INFORMATION PROVIDED Start Marker

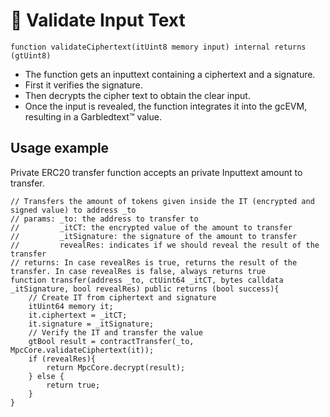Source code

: # 🚨 Validate Input Text

```solidity
function validateCiphertext(itUint8 memory input) internal returns (gtUint8)
```

* The function gets an inputtext containing a ciphertext and a signature.&#x20;
* First it verifies the signature.
* Then decrypts the cipher text to obtain the clear input.&#x20;
* Once the input is revealed, the function integrates it into the gcEVM, resulting in a Garbledtext™ value.



## Usage example

Private ERC20 transfer function accepts an private Inputtext amount to transfer.

```solidity
// Transfers the amount of tokens given inside the IT (encrypted and signed value) to address _to
// params: _to: the address to transfer to
//         _itCT: the encrypted value of the amount to transfer
//         _itSignature: the signature of the amount to transfer
//         revealRes: indicates if we should reveal the result of the transfer
// returns: In case revealRes is true, returns the result of the transfer. In case revealRes is false, always returns true
function transfer(address _to, ctUint64 _itCT, bytes calldata _itSignature, bool revealRes) public returns (bool success){
    // Create IT from ciphertext and signature
    itUint64 memory it;
    it.ciphertext = _itCT;
    it.signature = _itSignature;
    // Verify the IT and transfer the value
    gtBool result = contractTransfer(_to, MpcCore.validateCiphertext(it));
    if (revealRes){
        return MpcCore.decrypt(result);
    } else {
        return true;
    }
}
```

INFORMATION PROVIDED End Marker

Filter the records above for lines containing the word "function", and copy those lines.

● **WRITTEN ANSWER**:
function validateCiphertext(itUint8 memory input) internal returns (gtUint8)
* The function gets an inputtext containing a ciphertext and a signature.&#x20;
* Once the input is revealed, the function integrates it into the gcEVM, resulting in a Garbledtext™ value.
Private ERC20 transfer function accepts an private Inputtext amount to transfer.
function transfer(address _to, ctUint64 _itCT, bytes calldata _itSignature, bool revealRes) public returns (bool success){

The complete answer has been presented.